The rivalry between court composer Salieri and the upstart crow Mozart forms the bedrock of the drama; the former conceives an innate hatred of the latter and engineers his fall from grace and eventually his death – or does he? For this is, among other things, a memory play and we all know just how notorious that faculty can be. By making these claims is Salieri aggrandising his own part in history as he struggles with being the mediocrity that he privately acknowledges himself to be? In any case there is an even bigger feud going on, that between Salieri and God (or with himself if you prefer). This is even more personally catastrophic as the composer struggles to make sense of his life and how and why talent is conferred on some yet not on others.

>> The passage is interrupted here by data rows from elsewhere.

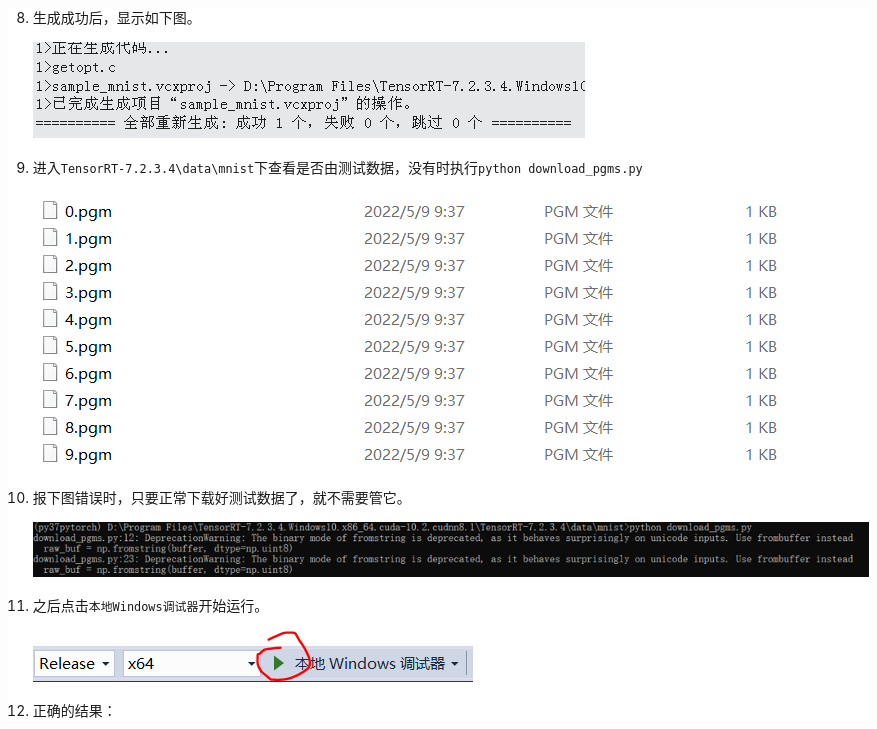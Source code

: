 8. 生成成功后，显示如下图。

   ![image-20220509095841775](笔记.assets/image-20220509095841775.png)

9. 进入`TensorRT-7.2.3.4\data\mnist`下查看是否由测试数据，没有时执行`python download_pgms.py`

   ![image-20220509100247401](笔记.assets/image-20220509100247401.png)

10. 报下图错误时，只要正常下载好测试数据了，就不需要管它。

    ![image-20220509100419064](笔记.assets/image-20220509100419064.png)

11. 之后点击`本地Windows调试器`开始运行。

    ![image-20220509095920777](笔记.assets/image-20220509095920777.png)

12. 正确的结果：
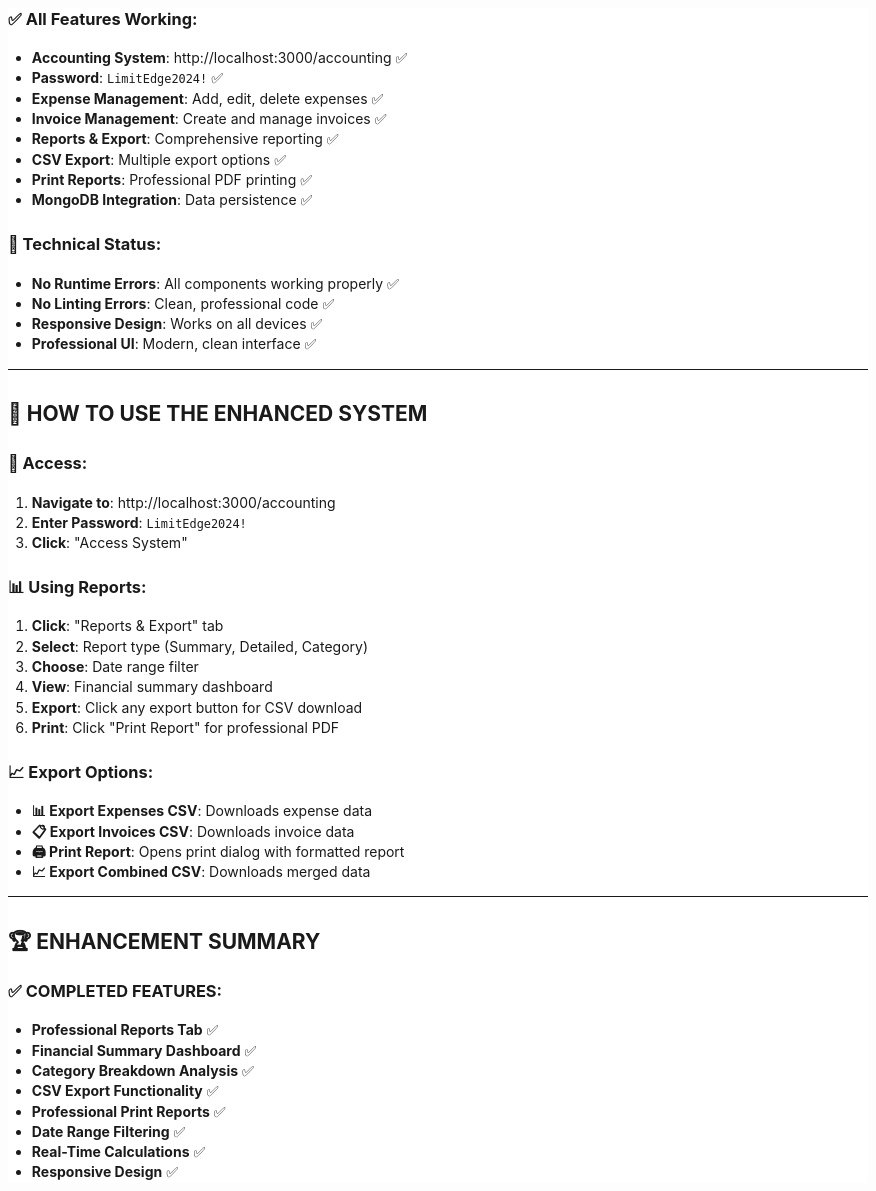 ### **✅ All Features Working:**
- **Accounting System**: http://localhost:3000/accounting ✅
- **Password**: `LimitEdge2024!` ✅
- **Expense Management**: Add, edit, delete expenses ✅
- **Invoice Management**: Create and manage invoices ✅
- **Reports & Export**: Comprehensive reporting ✅
- **CSV Export**: Multiple export options ✅
- **Print Reports**: Professional PDF printing ✅
- **MongoDB Integration**: Data persistence ✅

### **🔧 Technical Status:**
- **No Runtime Errors**: All components working properly ✅
- **No Linting Errors**: Clean, professional code ✅
- **Responsive Design**: Works on all devices ✅
- **Professional UI**: Modern, clean interface ✅

---

## 🚀 **HOW TO USE THE ENHANCED SYSTEM**

### **🔐 Access:**
1. **Navigate to**: http://localhost:3000/accounting
2. **Enter Password**: `LimitEdge2024!`
3. **Click**: "Access System"

### **📊 Using Reports:**
1. **Click**: "Reports & Export" tab
2. **Select**: Report type (Summary, Detailed, Category)
3. **Choose**: Date range filter
4. **View**: Financial summary dashboard
5. **Export**: Click any export button for CSV download
6. **Print**: Click "Print Report" for professional PDF

### **📈 Export Options:**
- **📊 Export Expenses CSV**: Downloads expense data
- **📋 Export Invoices CSV**: Downloads invoice data  
- **🖨️ Print Report**: Opens print dialog with formatted report
- **📈 Export Combined CSV**: Downloads merged data

---

## 🏆 **ENHANCEMENT SUMMARY**

### **✅ COMPLETED FEATURES:**
- **Professional Reports Tab** ✅
- **Financial Summary Dashboard** ✅
- **Category Breakdown Analysis** ✅
- **CSV Export Functionality** ✅
- **Professional Print Reports** ✅
- **Date Range Filtering** ✅
- **Real-Time Calculations** ✅
- **Responsive Design** ✅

Any production of this play stands or falls by the casting of the two central roles and, in both cases, the actors are on top form. Lucian Msamati is a highly charismatic central figure and as an actor follows in the footsteps of Scofield, McKellen and Suchet; he rises to the challenge magnificently absolutely making the part his own. He addresses the audience with a clarity of thought and diction that keep us hanging on his every word and attacks the set piece speeches with a clear sense of purpose and a precision of diction which can be quite rare nowadays. Physically he is thoroughly convincing as both the old man in his wheelchair and his younger past self. To think, but a couple of weeks ago I was bemoaning the fact that we don’t see enough of this fine actor and now I’ve seen him twice in the last four days completely conquering Iago and now topping even that with his Salieri.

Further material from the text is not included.